* **The problem**
Only the lines in the entries below from the line with "8 weeks old." to the line with "[[@headrickSubmarineTelegraphCables2001]] - pg", both included, belong in the answer, transcribed exactly and without pictures.

◆ ◆ ◆ ◆

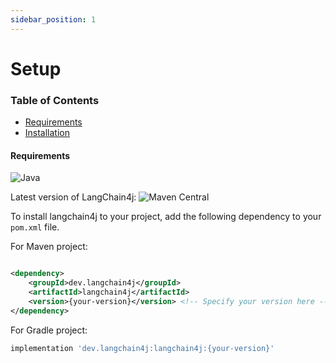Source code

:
 ```yaml
---
sidebar_position: 1
---
```


# Setup

### Table of Contents

- [Requirements](#requirements)
- [Installation](#installation)

#### Requirements

![Java](https://img.shields.io/badge/Java-8_+-blue.svg?style=for-the-badge&labelColor=gray)

Latest version of LangChain4j: ![Maven Central](https://img.shields.io/maven-central/v/dev.langchain4j/langchain4j?style=for-the-badge&labelColor=gray)

To install langchain4j to your project, add the following dependency to your `pom.xml` file.

For Maven project:

```xml

<dependency>
    <groupId>dev.langchain4j</groupId>
    <artifactId>langchain4j</artifactId>
    <version>{your-version}</version> <!-- Specify your version here -->
</dependency>
```

For Gradle project:

```groovy
implementation 'dev.langchain4j:langchain4j:{your-version}'
```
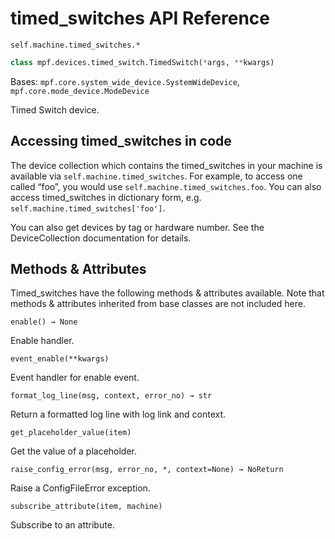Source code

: # timed_switches API Reference

`self.machine.timed_switches.*`

``` python
class mpf.devices.timed_switch.TimedSwitch(*args, **kwargs)
```

Bases: `mpf.core.system_wide_device.SystemWideDevice`, `mpf.core.mode_device.ModeDevice`

Timed Switch device.

## Accessing timed_switches in code

The device collection which contains the timed_switches in your machine is available via `self.machine.timed_switches`. For example, to access one called “foo”, you would use `self.machine.timed_switches.foo`. You can also access timed_switches in dictionary form, e.g. `self.machine.timed_switches['foo']`.

You can also get devices by tag or hardware number. See the DeviceCollection documentation for details.

## Methods & Attributes

Timed_switches have the following methods & attributes available. Note that methods & attributes inherited from base classes are not included here.

`enable() → None`

Enable handler.

`event_enable(**kwargs)`

Event handler for enable event.

`format_log_line(msg, context, error_no) → str`

Return a formatted log line with log link and context.

`get_placeholder_value(item)`

Get the value of a placeholder.

`raise_config_error(msg, error_no, *, context=None) → NoReturn`

Raise a ConfigFileError exception.

`subscribe_attribute(item, machine)`

Subscribe to an attribute.
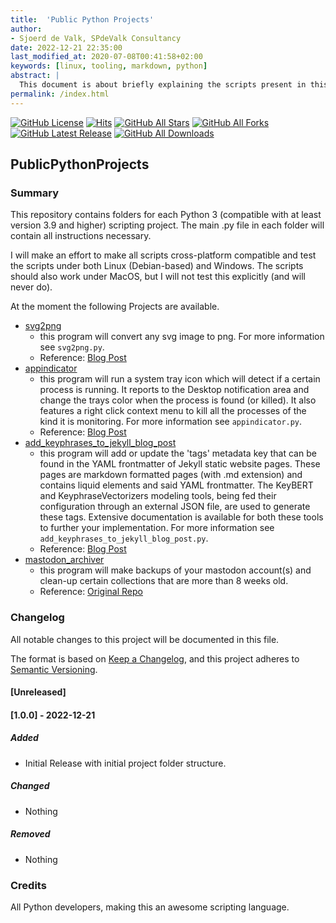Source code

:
 ```yaml
---
title:  'Public Python Projects'
author:
- Sjoerd de Valk, SPdeValk Consultancy
date: 2022-12-21 22:35:00
last_modified_at: 2020-07-08T00:41:58+02:00
keywords: [linux, tooling, markdown, python]
abstract: |
  This document is about briefly explaining the scripts present in this repository.
permalink: /index.html
---
```

[![GitHub License](https://img.shields.io/github/license/SjoerdV/PublicPythonProjects)](https://github.com/SjoerdV/PublicPythonProjects/blob/main/LICENSE)
[![Hits](https://hits.seeyoufarm.com/api/count/incr/badge.svg?url=https%3A%2F%2Fgithub.com%2FSjoerdV%2FPublicPythonProjects&count_bg=%2379C83D&title_bg=%23555555&icon=&icon_color=%23E7E7E7&title=hits&edge_flat=false)](https://github.com/SjoerdV/PublicPythonProjects)
[![GitHub All Stars](https://img.shields.io/github/stars/SjoerdV/PublicPythonProjects?label=stars)](https://github.com/SjoerdV/PublicPythonProjects/stargazers)
[![GitHub All Forks](https://img.shields.io/github/forks/SjoerdV/PublicPythonProjects?label=forks)](https://github.com/SjoerdV/PublicPythonProjects/network/members)
[![GitHub Latest Release](https://img.shields.io/github/v/release/SjoerdV/PublicPythonProjects?include_prereleases&color=red)](https://github.com/SjoerdV/PublicPythonProjects/releases)
[![GitHub All Downloads](https://img.shields.io/github/downloads/SjoerdV/PublicPythonProjects/total?label=downloads)](https://github.com/SjoerdV/PublicPythonProjects/releases)

## PublicPythonProjects

### Summary

This repository contains folders for each Python 3 (compatible with at least version 3.9 and higher) scripting project. The main .py file in each folder will contain all instructions necessary.

I will make an effort to make all scripts cross-platform compatible and test the scripts under both Linux (Debian-based) and Windows. The scripts should also work under MacOS, but I will not test this explicitly (and will never do).

At the moment the following Projects are available.

* [svg2png](https://github.com/SjoerdV/PublicPythonProjects/tree/main/svg2png)
  * this program will convert any svg image to png. For more information see `svg2png.py`.
  * Reference: [Blog Post](https://www.spdevalk.nl/blog/post-a-new-public-github-repository-python/)
* [appindicator](https://github.com/SjoerdV/PublicPythonProjects/tree/main/appindicator)
  * this program will run a system tray icon which will detect if a certain process is running. It reports to the Desktop notification area and change the trays color when the process is found (or killed). It also features a right click context menu to kill all the processes of the kind it is monitoring. For more information see `appindicator.py`.
  * Reference: [Blog Post](https://www.spdevalk.nl/blog/post-a-new-public-github-repository-python/)
* [add_keyphrases_to_jekyll_blog_post](https://github.com/SjoerdV/PublicPythonProjects/tree/main/add_keyphrases_to_jekyll_blog_post)
  * this program will add or update the 'tags' metadata key that can be found in the YAML frontmatter of Jekyll static website pages. These pages are markdown formatted pages (with .md extension) and contains liquid elements and said YAML frontmatter. The KeyBERT and KeyphraseVectorizers modeling tools, being fed their configuration through an external JSON file, are used to generate these tags. Extensive documentation is available for both these tools to further your implementation. For more information see `add_keyphrases_to_jekyll_blog_post.py`.
  * Reference: [Blog Post](https://www.spdevalk.nl/blog/post-adding-key-phrases-to-jekyll-blog-posts-_-the-offline-edition/)
* [mastodon_archiver](https://github.com/SjoerdV/PublicPythonProjects/tree/main/mastodon_archiver)
  * this program will make backups of your mastodon account(s) and clean-up certain collections that are more than 8 weeks old.
  * Reference: [Original Repo](https://github.com/kensanata/mastodon-archive)

### Changelog

All notable changes to this project will be documented in this file.

The format is based on [Keep a Changelog](https://keepachangelog.com/en/1.0.0/),
and this project adheres to [Semantic Versioning](https://semver.org/spec/v2.0.0.html).

#### [Unreleased]

#### [1.0.0] - 2022-12-21

##### Added

* Initial Release with initial project folder structure.

##### Changed

* Nothing

##### Removed

* Nothing

### Credits

All Python developers, making this an awesome scripting language.
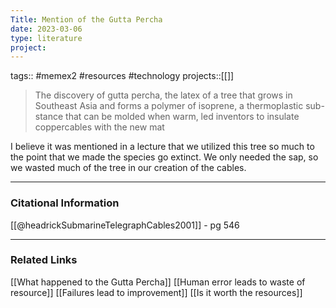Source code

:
```yaml
---
Title: Mention of the Gutta Percha
date: 2023-03-06
type: literature
project:
---
```

tags:: #memex2 #resources #technology 
projects::[[]]

> The discovery of gutta percha, the latex of a tree that grows in Southeast Asia and forms a polymer of isoprene, a thermoplastic sub-stance that can be molded when warm, led inventors to insulate coppercables with the new mat

I believe it was mentioned in a lecture that we utilized this tree so much to the point that we made the species go extinct. We only needed the sap, so we wasted much of the tree in our creation of the cables.

---
### Citational Information

[[@headrickSubmarineTelegraphCables2001]] - pg 546

---

### Related Links

[[What happened to the Gutta Percha]]
[[Human error leads to waste of resource]]
[[Failures lead to improvement]]
[[Is it worth the resources]]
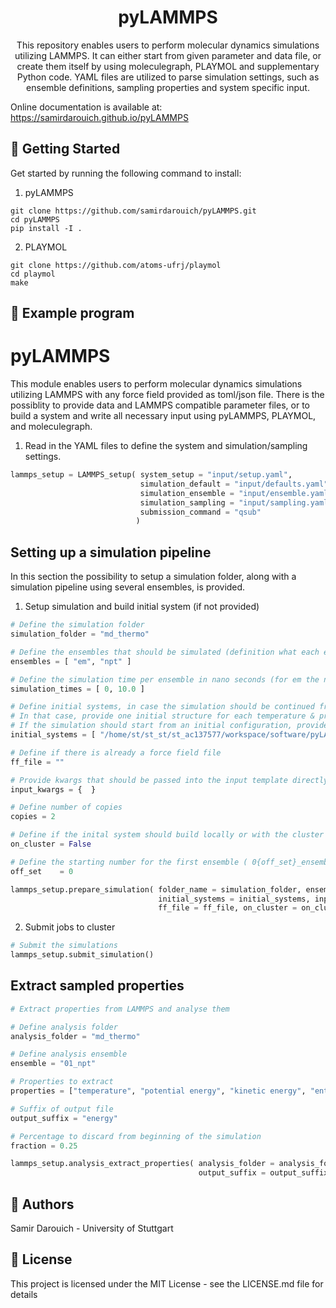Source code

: <h1 align="center">
  pyLAMMPS
</h1>
<p align="center">This repository enables users to perform molecular dynamics simulations utilizing LAMMPS. It can either start from given parameter and data file, or create them itself by using moleculegraph, PLAYMOL and supplementary Python code. YAML files are utilized to parse simulation settings, such as ensemble definitions, sampling properties and system specific input.  </p>

Online documentation is available at: https://samirdarouich.github.io/pyLAMMPS

## 🚀 Getting Started

Get started by running the following command to install:

1. pyLAMMPS
```
git clone https://github.com/samirdarouich/pyLAMMPS.git
cd pyLAMMPS
pip install -I .
```
2. PLAYMOL
```
git clone https://github.com/atoms-ufrj/playmol
cd playmol
make
```


## 🐍 Example program

# pyLAMMPS

This module enables users to perform molecular dynamics simulations utilizing LAMMPS with any force field provided as toml/json file. 
There is the possiblity to provide data and LAMMPS compatible parameter files, or to build a system and write all necessary input using pyLAMMPS, PLAYMOL, and moleculegraph.

1) Read in the YAML files to define the system and simulation/sampling settings.

```python
lammps_setup = LAMMPS_setup( system_setup = "input/setup.yaml", 
                             simulation_default = "input/defaults.yaml",
                             simulation_ensemble = "input/ensemble.yaml",
                             simulation_sampling = "input/sampling.yaml",
                             submission_command = "qsub"
                            )
```

## Setting up a simulation pipeline

In this section the possibility to setup a simulation folder, along with a simulation pipeline using several ensembles, is provided.

1) Setup simulation and build initial system (if not provided)

```python
# Define the simulation folder
simulation_folder = "md_thermo"

# Define the ensembles that should be simulated (definition what each ensemble means is provided in yaml file)
ensembles = [ "em", "npt" ] 

# Define the simulation time per ensemble in nano seconds (for em the number of iterations is provided in the ensemble yaml)
simulation_times = [ 0, 10.0 ]

# Define initial systems, in case the simulation should be continued from a prior simulation.
# In that case, provide one initial structure for each temperature & pressure state.
# If the simulation should start from an initial configuration, provide an empty list.
initial_systems = [ "/home/st/st_st/st_ac137577/workspace/software/pyLAMMPS/example/butane_hexane/md_thermo/temp_343_pres_4/build/system.data" ]

# Define if there is already a force field file
ff_file = ""

# Provide kwargs that should be passed into the input template directly
input_kwargs = {  }

# Define number of copies
copies = 2

# Define if the inital system should build locally or with the cluster
on_cluster = False

# Define the starting number for the first ensemble ( 0{off_set}_ensemble )
off_set    = 0

lammps_setup.prepare_simulation( folder_name = simulation_folder, ensembles = ensembles, simulation_times = simulation_times,
                                 initial_systems = initial_systems, input_kwargs = input_kwargs, copies = copies,
                                 ff_file = ff_file, on_cluster = on_cluster,  off_set = off_set )
```

2) Submit jobs to cluster

```python
# Submit the simulations
lammps_setup.submit_simulation()
```
## Extract sampled properties

```python
# Extract properties from LAMMPS and analyse them

# Define analysis folder
analysis_folder = "md_thermo"

# Define analysis ensemble
ensemble = "01_npt"  

# Properties to extract
properties = ["temperature", "potential energy", "kinetic energy", "enthalpy"]

# Suffix of output file
output_suffix = "energy"

# Percentage to discard from beginning of the simulation
fraction = 0.25

lammps_setup.analysis_extract_properties( analysis_folder = analysis_folder, ensemble = ensemble, extracted_properties = properties, 
                                          output_suffix = output_suffix, fraction =  fraction )
```


## 👫 Authors

Samir Darouich - University of Stuttgart

## 📄 License

This project is licensed under the MIT License - see the LICENSE.md file for details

◆ ◆ ◆ ◆

* **Response to this exercise**
  * this program will make backups of your mastodon account(s) and clean-up certain collections that are more than 8 weeks old.
  * Reference: [Original Repo](https://github.com/kensanata/mastodon-archive)

### Changelog

All notable changes to this project will be documented in this file.

The format is based on [Keep a Changelog](https://keepachangelog.com/en/1.0.0/),
and this project adheres to [Semantic Versioning](https://semver.org/spec/v2.0.0.html).

#### [Unreleased]

#### [1.0.0] - 2022-12-21

##### Added

* Initial Release with initial project folder structure.

##### Changed

* Nothing

##### Removed

* Nothing

### Credits

All Python developers, making this an awesome scripting language.
Source code

:
```yaml
---
Title: Mention of the Gutta Percha
date: 2023-03-06
type: literature
project:
---
```

tags:: #memex2 #resources #technology 
projects::[[]]

> The discovery of gutta percha, the latex of a tree that grows in Southeast Asia and forms a polymer of isoprene, a thermoplastic sub-stance that can be molded when warm, led inventors to insulate coppercables with the new mat

I believe it was mentioned in a lecture that we utilized this tree so much to the point that we made the species go extinct. We only needed the sap, so we wasted much of the tree in our creation of the cables.

---
### Citational Information

[[@headrickSubmarineTelegraphCables2001]] - pg 546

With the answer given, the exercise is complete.